I was talking with my wife one day while I was at work, and she told me that she had worked on cleaning the living room that day. In the cleaning process, she collected stuff belonging to each member of the family and placed it in bags. So I knew that when I got home, I'd have a bag waiting for me. (Naturally, since she was the one doing the cleaning, she could remove the evidence of HER bag before we got home. But hey, that's the advantage of doing the cleaning in the first place.)
But wouldn't it be neat if my wife had a robot that could have done the work?
[R]esearchers at Carnegie Mellon University presented work on an object-recognition system that lets a robot sort through a pile of recyclables by hand.
Technology Review noted that this is difficult:
Being able to pick out items from a cluttered, disordered environment is no easy feat. And, while other robots are now dexterous enough to grasp an egg without breaking it damage or pick up unfamiliar objects, these systems generally only work if the object in question has been positioned carefully.

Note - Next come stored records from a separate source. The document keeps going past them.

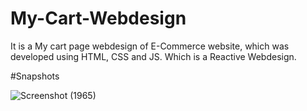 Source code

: # My-Cart-Webdesign
It is a My cart page webdesign of E-Commerce website, which was developed using HTML, CSS and JS. Which is a Reactive Webdesign.

#Snapshots


![Screenshot (1965)](https://user-images.githubusercontent.com/58390249/125461870-05009053-2267-438d-aba1-78f1bf74a333.png)



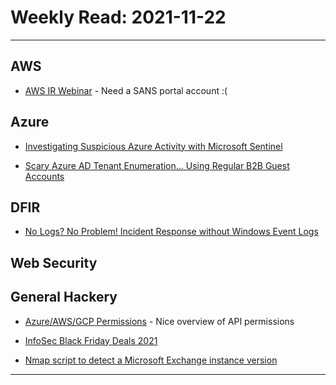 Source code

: # Weekly Read: 2021-11-22
----

## AWS

 * [AWS IR Webinar](https://www.sans.org/webcasts/tech-tuesday-workshop-cloud-attacks-incident-response/) - Need a SANS portal account :(

## Azure

 * [Investigating Suspicious Azure Activity with Microsoft Sentinel](https://techcommunity.microsoft.com/t5/microsoft-sentinel-blog/investigating-suspicious-azure-activity-with-microsoft-sentinel/ba-p/2985699)

 * [Scary Azure AD Tenant Enumeration… Using Regular B2B Guest Accounts](https://danielchronlund.com/2021/11/18/scary-azure-ad-tenant-enumeration-using-regular-b2b-guest-accounts/?utm_source=pocket_mylist)

## DFIR

 * [No Logs? No Problem! Incident Response without Windows Event Logs](https://labs.jumpsec.com/no-logs-no-problem-incident-response-without-windows-event-logs/) 


## Web Security



## General Hackery

 * [Azure/AWS/GCP Permissions](https://permissions.cloud) - Nice overview of
     API permissions
 * [InfoSec Black Friday Deals 2021](https://github.com/0x90n/InfoSec-Black-Friday)
 
 * [Nmap script to detect a Microsoft Exchange instance version](https://github.com/righel/ms-exchange-version-nse)



----
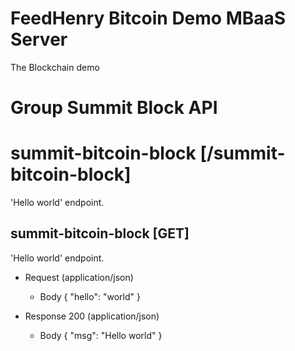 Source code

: # FeedHenry Bitcoin Demo MBaaS Server

The Blockchain demo 

# Group Summit Block API

# summit-bitcoin-block [/summit-bitcoin-block]

'Hello world' endpoint.

## summit-bitcoin-block [GET] 

'Hello world' endpoint.

+ Request (application/json)
    + Body
            {
              "hello": "world"
            }

+ Response 200 (application/json)
    + Body
            {
              "msg": "Hello world"
            }
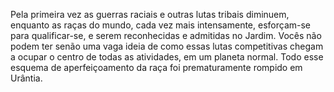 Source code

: ﻿Pela primeira vez as guerras raciais e outras lutas tribais diminuem, enquanto as raças do mundo, cada vez mais intensamente, esforçam-se para qualificar-se, e serem reconhecidas e admitidas no Jardim. Vocês não podem ter senão uma vaga ideia de como essas lutas competitivas chegam a ocupar o centro de todas as atividades, em um planeta normal. Todo esse esquema de aperfeiçoamento da raça foi prematuramente rompido em Urântia. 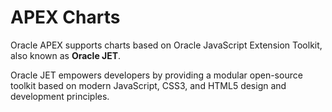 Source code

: # APEX Charts

Oracle APEX supports charts based on Oracle JavaScript Extension Toolkit, also known as **Oracle JET**. 

Oracle JET empowers developers by providing a modular open-source toolkit based on modern JavaScript, CSS3, and HTML5 design and development principles. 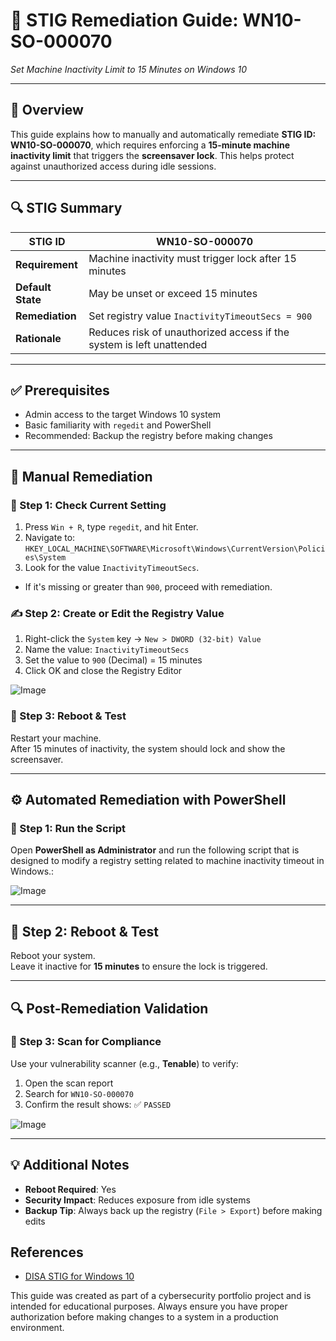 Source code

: # 🔐 STIG Remediation Guide: WN10-SO-000070  
_Set Machine Inactivity Limit to 15 Minutes on Windows 10_

---

## 📘 Overview

This guide explains how to manually and automatically remediate **STIG ID: WN10-SO-000070**, which requires enforcing a **15-minute machine inactivity limit** that triggers the **screensaver lock**. This helps protect against unauthorized access during idle sessions.

---

## 🔍 STIG Summary

| **STIG ID** | **WN10-SO-000070** |
|-------------|---------------------|
| **Requirement** | Machine inactivity must trigger lock after 15 minutes |
| **Default State** | May be unset or exceed 15 minutes |
| **Remediation** | Set registry value `InactivityTimeoutSecs = 900` |
| **Rationale** | Reduces risk of unauthorized access if the system is left unattended |

---

## ✅ Prerequisites

- Admin access to the target Windows 10 system  
- Basic familiarity with `regedit` and PowerShell  
- Recommended: Backup the registry before making changes

---

## 📝 Manual Remediation

### 🔧 Step 1: Check Current Setting

1. Press `Win + R`, type `regedit`, and hit Enter.  
2. Navigate to: `HKEY_LOCAL_MACHINE\SOFTWARE\Microsoft\Windows\CurrentVersion\Policies\System`
3. Look for the value `InactivityTimeoutSecs`.  
- If it's missing or greater than `900`, proceed with remediation.

### ✍️ Step 2: Create or Edit the Registry Value

1. Right-click the `System` key → `New > DWORD (32-bit) Value`  
2. Name the value: `InactivityTimeoutSecs`  
3. Set the value to `900` (Decimal) = 15 minutes  
4. Click OK and close the Registry Editor

![Image](https://i.imgur.com/NPZoR6x.jpeg)

### 🔁 Step 3: Reboot & Test

Restart your machine.  
After 15 minutes of inactivity, the system should lock and show the screensaver.

---

## ⚙️ Automated Remediation with PowerShell

### 🚀 Step 1: Run the Script

Open **PowerShell as Administrator** and run the following script that is designed to modify a registry setting related to machine inactivity timeout in Windows.:

![Image](https://i.imgur.com/cFWZI3K.jpeg)

---

## 🔁 Step 2: Reboot & Test

Reboot your system.  
Leave it inactive for **15 minutes** to ensure the lock is triggered.

---

## 🔍 Post-Remediation Validation

### 🧪 Step 3: Scan for Compliance

Use your vulnerability scanner (e.g., **Tenable**) to verify:

1. Open the scan report  
2. Search for `WN10-SO-000070`  
3. Confirm the result shows: ✅ `PASSED`

![Image](https://i.imgur.com/NKkYfOp.jpeg)

---

## 💡 Additional Notes

- **Reboot Required**: Yes  
- **Security Impact**: Reduces exposure from idle systems  
- **Backup Tip**: Always back up the registry (`File > Export`) before making edits  

## References

- [DISA STIG for Windows 10](https://stigaview.com/products/win10/v3r3/)


This guide was created as part of a cybersecurity portfolio project and is intended for educational purposes. Always ensure you have proper authorization before making changes to a system in a production environment.

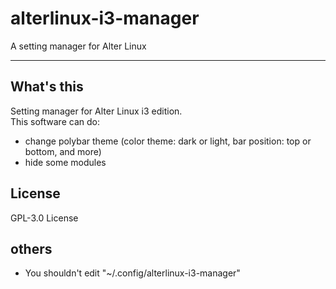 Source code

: # alterlinux-i3-manager
A setting manager for Alter Linux

---

## What's this
Setting manager for Alter Linux i3 edition.  
This software can do:
- change polybar theme (color theme: dark or light, bar position: top or bottom, and more)
- hide some modules

## License
GPL-3.0 License

## others
- You shouldn't edit "~/.config/alterlinux-i3-manager" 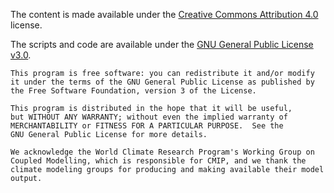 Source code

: The content is made available under the [Creative Commons Attribution 4.0](https://creativecommons.org/licenses) license. 

The scripts and code are available under the [GNU General Public License v3.0](https://www.gnu.org/licenses).

    This program is free software: you can redistribute it and/or modify
    it under the terms of the GNU General Public License as published by
    the Free Software Foundation, version 3 of the License.

    This program is distributed in the hope that it will be useful,
    but WITHOUT ANY WARRANTY; without even the implied warranty of
    MERCHANTABILITY or FITNESS FOR A PARTICULAR PURPOSE.  See the
    GNU General Public License for more details.

    We acknowledge the World Climate Research Program's Working Group on 
    Coupled Modelling, which is responsible for CMIP, and we thank the 
    climate modeling groups for producing and making available their model output. 
    


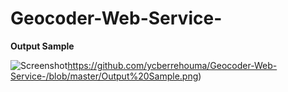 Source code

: # Geocoder-Web-Service-

<b> Output Sample </b>

![Screenshot]()https://github.com/ycberrehouma/Geocoder-Web-Service-/blob/master/Output%20Sample.png)

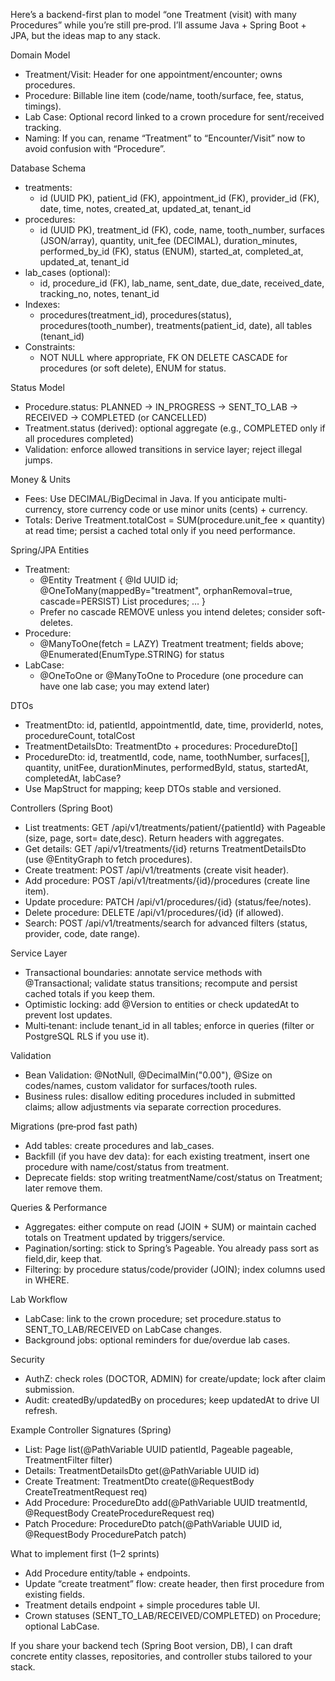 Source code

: 
Here’s a backend-first plan to model “one Treatment (visit) with many Procedures” while you’re still pre‑prod. I’ll assume Java + Spring Boot + JPA, but the ideas map
to any stack.

Domain Model

- Treatment/Visit: Header for one appointment/encounter; owns procedures.
- Procedure: Billable line item (code/name, tooth/surface, fee, status, timings).
- Lab Case: Optional record linked to a crown procedure for sent/received tracking.
- Naming: If you can, rename “Treatment” to “Encounter/Visit” now to avoid confusion with “Procedure”.

Database Schema

- treatments:
    - id (UUID PK), patient_id (FK), appointment_id (FK), provider_id (FK), date, time, notes, created_at, updated_at, tenant_id
- procedures:
    - id (UUID PK), treatment_id (FK), code, name, tooth_number, surfaces (JSON/array), quantity, unit_fee (DECIMAL), duration_minutes, performed_by_id (FK), status
      (ENUM), started_at, completed_at, updated_at, tenant_id
- lab_cases (optional):
    - id, procedure_id (FK), lab_name, sent_date, due_date, received_date, tracking_no, notes, tenant_id
- Indexes:
    - procedures(treatment_id), procedures(status), procedures(tooth_number), treatments(patient_id, date), all tables (tenant_id)
- Constraints:
    - NOT NULL where appropriate, FK ON DELETE CASCADE for procedures (or soft delete), ENUM for status.

Status Model

- Procedure.status: PLANNED → IN_PROGRESS → SENT_TO_LAB → RECEIVED → COMPLETED (or CANCELLED)
- Treatment.status (derived): optional aggregate (e.g., COMPLETED only if all procedures completed)
- Validation: enforce allowed transitions in service layer; reject illegal jumps.

Money & Units

- Fees: Use DECIMAL/BigDecimal in Java. If you anticipate multi-currency, store currency code or use minor units (cents) + currency.
- Totals: Derive Treatment.totalCost = SUM(procedure.unit_fee × quantity) at read time; persist a cached total only if you need performance.

Spring/JPA Entities

- Treatment:
    - @Entity Treatment { @Id UUID id; @OneToMany(mappedBy="treatment", orphanRemoval=true, cascade=PERSIST) List procedures; … }
    - Prefer no cascade REMOVE unless you intend deletes; consider soft-deletes.
- Procedure:
    - @ManyToOne(fetch = LAZY) Treatment treatment; fields above; @Enumerated(EnumType.STRING) for status
- LabCase:
    - @OneToOne or @ManyToOne to Procedure (one procedure can have one lab case; you may extend later)

DTOs

- TreatmentDto: id, patientId, appointmentId, date, time, providerId, notes, procedureCount, totalCost
- TreatmentDetailsDto: TreatmentDto + procedures: ProcedureDto[]
- ProcedureDto: id, treatmentId, code, name, toothNumber, surfaces[], quantity, unitFee, durationMinutes, performedById, status, startedAt, completedAt, labCase?
- Use MapStruct for mapping; keep DTOs stable and versioned.

Controllers (Spring Boot)

- List treatments: GET /api/v1/treatments/patient/{patientId} with Pageable (size, page, sort= date,desc). Return headers with aggregates.
- Get details: GET /api/v1/treatments/{id} returns TreatmentDetailsDto (use @EntityGraph to fetch procedures).
- Create treatment: POST /api/v1/treatments (create visit header).
- Add procedure: POST /api/v1/treatments/{id}/procedures (create line item).
- Update procedure: PATCH /api/v1/procedures/{id} (status/fee/notes).
- Delete procedure: DELETE /api/v1/procedures/{id} (if allowed).
- Search: POST /api/v1/treatments/search for advanced filters (status, provider, code, date range).

Service Layer

- Transactional boundaries: annotate service methods with @Transactional; validate status transitions; recompute and persist cached totals if you keep them.
- Optimistic locking: add @Version to entities or check updatedAt to prevent lost updates.
- Multi‑tenant: include tenant_id in all tables; enforce in queries (filter or PostgreSQL RLS if you use it).

Validation

- Bean Validation: @NotNull, @DecimalMin("0.00"), @Size on codes/names, custom validator for surfaces/tooth rules.
- Business rules: disallow editing procedures included in submitted claims; allow adjustments via separate correction procedures.

Migrations (pre‑prod fast path)

- Add tables: create procedures and lab_cases.
- Backfill (if you have dev data): for each existing treatment, insert one procedure with name/cost/status from treatment.
- Deprecate fields: stop writing treatmentName/cost/status on Treatment; later remove them.

Queries & Performance

- Aggregates: either compute on read (JOIN + SUM) or maintain cached totals on Treatment updated by triggers/service.
- Pagination/sorting: stick to Spring’s Pageable. You already pass sort as field,dir, keep that.
- Filtering: by procedure status/code/provider (JOIN); index columns used in WHERE.

Lab Workflow

- LabCase: link to the crown procedure; set procedure.status to SENT_TO_LAB/RECEIVED on LabCase changes.
- Background jobs: optional reminders for due/overdue lab cases.

Security

- AuthZ: check roles (DOCTOR, ADMIN) for create/update; lock after claim submission.
- Audit: createdBy/updatedBy on procedures; keep updatedAt to drive UI refresh.

Example Controller Signatures (Spring)

- List: Page<TreatmentDto> list(@PathVariable UUID patientId, Pageable pageable, TreatmentFilter filter)
- Details: TreatmentDetailsDto get(@PathVariable UUID id)
- Create Treatment: TreatmentDto create(@RequestBody CreateTreatmentRequest req)
- Add Procedure: ProcedureDto add(@PathVariable UUID treatmentId, @RequestBody CreateProcedureRequest req)
- Patch Procedure: ProcedureDto patch(@PathVariable UUID id, @RequestBody ProcedurePatch patch)

What to implement first (1–2 sprints)

- Add Procedure entity/table + endpoints.
- Update “create treatment” flow: create header, then first procedure from existing fields.
- Treatment details endpoint + simple procedures table UI.
- Crown statuses (SENT_TO_LAB/RECEIVED/COMPLETED) on Procedure; optional LabCase.

If you share your backend tech (Spring Boot version, DB), I can draft concrete entity classes, repositories, and controller stubs tailored to your stack.
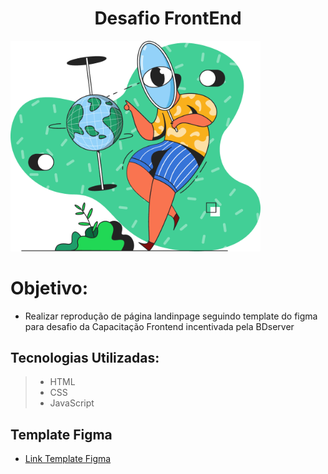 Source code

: <h1 align="center">Desafio FrontEnd</h1>

<img src="./src/assets/images/svg.png" width="400px">

Objetivo:
=========
* Realizar reprodução de página landinpage seguindo template do figma para desafio da Capacitação Frontend incentivada pela BDserver

Tecnologias Utilizadas:
-----------------------
> * HTML
> * CSS
> * JavaScript

Template Figma
----------------------
- [Link Template Figma](https://www.figma.com/design/Yb9IBH56g7T1hdIyZ3BMNO/Desafios---CodeLab?node-id=4261-2&node-type=canvas&t=2sGQ0CDrU1XLg3Th-0)
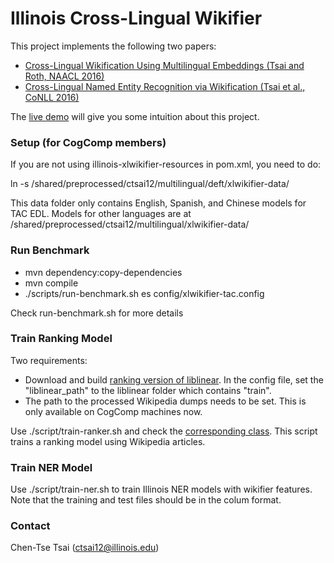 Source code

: # Illinois Cross-Lingual Wikifier
This project implements the following two papers:
* [Cross-Lingual Wikification Using Multilingual Embeddings (Tsai and Roth, NAACL 2016)](http://cogcomp.cs.illinois.edu/page/publication_view/785)
* [Cross-Lingual Named Entity Recognition via Wikification (Tsai et al., CoNLL 2016)](http://cogcomp.cs.illinois.edu/page/publication_view/796)

The [live demo](http://bilbo.cs.illinois.edu/~ctsai12/xlwikifier/) will give you some intuition about this project.

### Setup (for CogComp members)
If you are not using illinois-xlwikifier-resources in pom.xml, you need to do:

ln -s /shared/preprocessed/ctsai12/multilingual/deft/xlwikifier-data/

This data folder only contains English, Spanish, and Chinese models for TAC EDL. Models for other languages are at /shared/preprocessed/ctsai12/multilingual/xlwikifier-data/

### Run Benchmark
* mvn dependency:copy-dependencies
* mvn compile
* ./scripts/run-benchmark.sh es config/xlwikifier-tac.config

Check run-benchmark.sh for more details

### Train Ranking Model
Two requirements:
* Download and build [ranking version of liblinear](https://www.csie.ntu.edu.tw/~cjlin/libsvmtools/#large_scale_ranksvm). In the config file, set the "liblinear_path" to the liblinear folder which contains "train".
* The path to the processed Wikipedia dumps needs to be set. This is only available on CogComp machines now.

Use ./script/train-ranker.sh and check the [corresponding class](https://github.com/cttsai/cross-lingual-wikifier/blob/demo/src/main/java/edu/illinois/cs/cogcomp/xlwikifier/core/Ranker.java). This script trains a ranking model using Wikipedia articles.

### Train NER Model

Use ./script/train-ner.sh to train Illinois NER models with wikifier features. Note that the training and test files should be in the colum format. 

### Contact
Chen-Tse Tsai (ctsai12@illinois.edu)
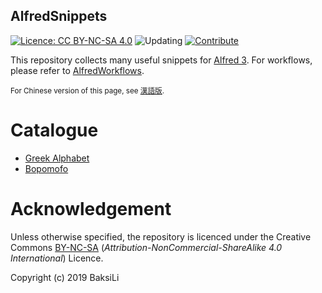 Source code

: AlfredSnippets
---
[![Licence: CC BY-NC-SA 4.0](https://img.shields.io/badge/License-CC%20BY--NC--SA%204.0-lightgrey.svg)](https://creativecommons.org/licenses/by-nc-sa/4.0/) 
![Updating](https://img.shields.io/badge/status-updating-lightgreen.svg)
[![Contribute](https://img.shields.io/badge/contribute-gray.svg?style=flat)](https://github.com/BaksiLi/AlfredWorkflows/blob/master/CONTRIBUTE.md)

This repository collects many useful snippets for [Alfred 3](https://www.alfredapp.com). For workflows, please refer to [AlfredWorkflows](https://github.com/BaksiLi/AlfredWorkflows).

<sub>For Chinese version of this page, see [漢語版](https://github.com/BaksiLi/AlfredSnippets/blob/master/README_CN.md).</sub>

# Catalogue
- [Greek Alphabet](https://github.com/BaksiLi/Greek-Alphabet-Alfred-Snippet)
- [Bopomofo](https://github.com/BaksiLi/Bopomofo-snippet)

# Acknowledgement
Unless otherwise specified, the repository is licenced under the Creative Commons [BY-NC-SA](https://creativecommons.org/licenses/by-nc-sa/4.0/) (*Attribution-NonCommercial-ShareAlike 4.0 International*) Licence. 

Copyright (c) 2019 BaksiLi


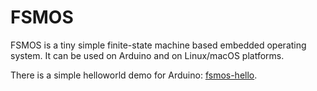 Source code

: # FSMOS

FSMOS is a tiny simple finite-state machine based embedded operating
system. It can be used on Arduino and on Linux/macOS platforms.

There is a simple helloworld demo for Arduino:
[fsmos-hello](https://github.com/qiwenmin/fsmos-hello).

In addition to being able to pick things up, the robot needs to "know" what the objects are. This requires an object-recognition algorithm. And, being researchers, that requires a paper:
Object Recognition and Full Pose Registration from a Single Image for Robotic Manipulation
Alvaro Collet Romea, Dmitry Berenson, Siddhartha Srinivasa, and David Ferguson
IEEE International Conference on Robotics and Automation (ICRA '09), May, 2009.
Abstract
Robust perception is a vital capability for robotic manipulation in unstructured scenes. In this context, full pose estimation of relevant objects in a scene is a critical step towards the introduction of robots into household environments. In this paper, we present an approach for building metric 3D models of objects using local descriptors from several images. Each model is optimized to fit a set of calibrated training images, thus obtaining the best possible alignment between the 3D model and the real object. Given a new test image, we match the local descriptors to our stored models online, using a novel combination of the RANSAC and Mean Shift algorithms to register multiple instances of each object. A robust initialization step allows for arbitrary rotation, translation and scaling of objects in the test images. The resulting system provides markerless 6-DOF pose estimation for complex objects in cluttered scenes. We provide experimental results demonstrating orientation and translation accuracy, as well a physical implementation of the pose output being used by an autonomous robot to perform grasping in highly cluttered scenes.
The paper itself can be found at the link. Look for the PDF item.
So, how much more time until the robot can identify the items, associate them with a person ("Sports Illustrated - that belongs to the husband"), and bag them accordingly?